**RECORD EXCERPTS:**
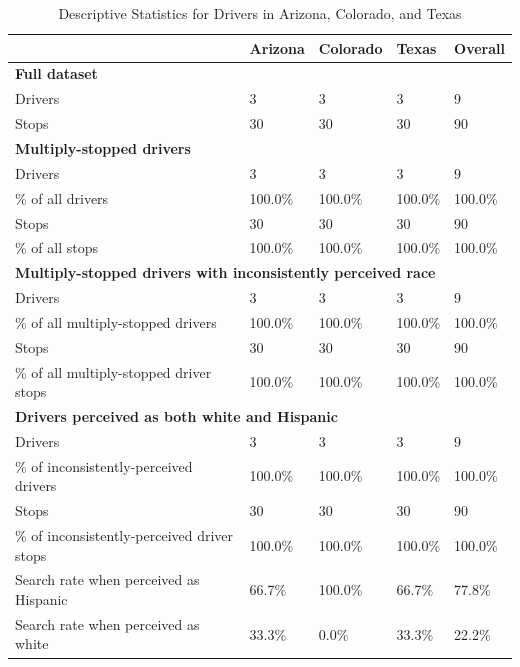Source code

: \begin{table}[ht]
\centering
\caption{Descriptive Statistics for Drivers in Arizona, Colorado, and Texas} 
\label{tab:descriptive_stats}
\begin{tabular*}{1.02\textwidth}{@{}p{6.3cm}llll@{}}
  \toprule
 & \textbf{Arizona} & \textbf{Colorado} & \textbf{Texas} & \textbf{Overall} \\ 
  \midrule
\toprule\multicolumn{5}{l}{\textbf{Full dataset}}\\
\toprule
Drivers & 3 & 3 & 3 & 9 \\ 
  \midrule
Stops & 30 & 30 & 30 & 90 \\ 
   \midrule
\toprule
\multicolumn{5}{l}{\textbf{Multiply-stopped drivers}}\\
\toprule
 Drivers & 3 & 3 & 3 & 9 \\ 
  \midrule
\% of all drivers & 100.0\% & 100.0\% & 100.0\% & 100.0\%\\ \midrule
 Stops & 30 & 30 & 30 & 90 \\ 
  \midrule
\% of all stops & 100.0\% & 100.0\% & 100.0\% & 100.0\%\\\midrule\toprule
\multicolumn{5}{l}{\textbf{Multiply-stopped drivers with inconsistently perceived race}}\\
\toprule
 Drivers & 3 & 3 & 3 & 9 \\ 
  \midrule
\% of all multiply-stopped drivers & 100.0\% & 100.0\% & 100.0\% & 100.0\%\\ \midrule
 Stops & 30 & 30 & 30 & 90 \\ 
  \midrule
\% of all multiply-stopped driver stops & 100.0\% & 100.0\% & 100.0\% & 100.0\%\\\midrule\toprule
\multicolumn{5}{l}{\textbf{Drivers perceived as both white and Hispanic}}\\
\toprule
 Drivers & 3 & 3 & 3 & 9 \\ 
  \midrule
\% of inconsistently-perceived drivers & 100.0\% & 100.0\% & 100.0\% & 100.0\%\\ \midrule
 Stops & 30 & 30 & 30 & 90 \\ 
  \midrule
\% of inconsistently-perceived driver stops & 100.0\% & 100.0\% & 100.0\% & 100.0\%\\ \midrule
 Search rate when perceived as Hispanic & 66.7\% & 100.0\% & 66.7\% & 77.8\% \\ 
   \midrule
 Search rate when perceived as white & 33.3\% & 0.0\% & 33.3\% & 22.2\% \\ 
   \bottomrule
\end{tabular*}
\end{table}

**WORK TO COMPLETE:**
Return the complete material exactly as it appears, without images.

**RESULT OF THE TASK:**
Source code

: \begin{table}[ht]
\centering
\caption{Descriptive Statistics for Drivers in Arizona, Colorado, and Texas} 
\label{tab:descriptive_stats}
\begin{tabular*}{1.02\textwidth}{@{}p{6.3cm}llll@{}}
  \toprule
 & \textbf{Arizona} & \textbf{Colorado} & \textbf{Texas} & \textbf{Overall} \\ 
  \midrule
\toprule\multicolumn{5}{l}{\textbf{Full dataset}}\\
\toprule
Drivers & 3 & 3 & 3 & 9 \\ 
  \midrule
Stops & 30 & 30 & 30 & 90 \\ 
   \midrule
\toprule
\multicolumn{5}{l}{\textbf{Multiply-stopped drivers}}\\
\toprule
 Drivers & 3 & 3 & 3 & 9 \\ 
  \midrule
\% of all drivers & 100.0\% & 100.0\% & 100.0\% & 100.0\%\\ \midrule
 Stops & 30 & 30 & 30 & 90 \\ 
  \midrule
\% of all stops & 100.0\% & 100.0\% & 100.0\% & 100.0\%\\\midrule\toprule
\multicolumn{5}{l}{\textbf{Multiply-stopped drivers with inconsistently perceived race}}\\
\toprule
 Drivers & 3 & 3 & 3 & 9 \\ 
  \midrule
\% of all multiply-stopped drivers & 100.0\% & 100.0\% & 100.0\% & 100.0\%\\ \midrule
 Stops & 30 & 30 & 30 & 90 \\ 
  \midrule
\% of all multiply-stopped driver stops & 100.0\% & 100.0\% & 100.0\% & 100.0\%\\\midrule\toprule
\multicolumn{5}{l}{\textbf{Drivers perceived as both white and Hispanic}}\\
\toprule
 Drivers & 3 & 3 & 3 & 9 \\ 
  \midrule
\% of inconsistently-perceived drivers & 100.0\% & 100.0\% & 100.0\% & 100.0\%\\ \midrule
 Stops & 30 & 30 & 30 & 90 \\ 
  \midrule
\% of inconsistently-perceived driver stops & 100.0\% & 100.0\% & 100.0\% & 100.0\%\\ \midrule
 Search rate when perceived as Hispanic & 66.7\% & 100.0\% & 66.7\% & 77.8\% \\ 
   \midrule
 Search rate when perceived as white & 33.3\% & 0.0\% & 33.3\% & 22.2\% \\ 
   \bottomrule
\end{tabular*}
\end{table}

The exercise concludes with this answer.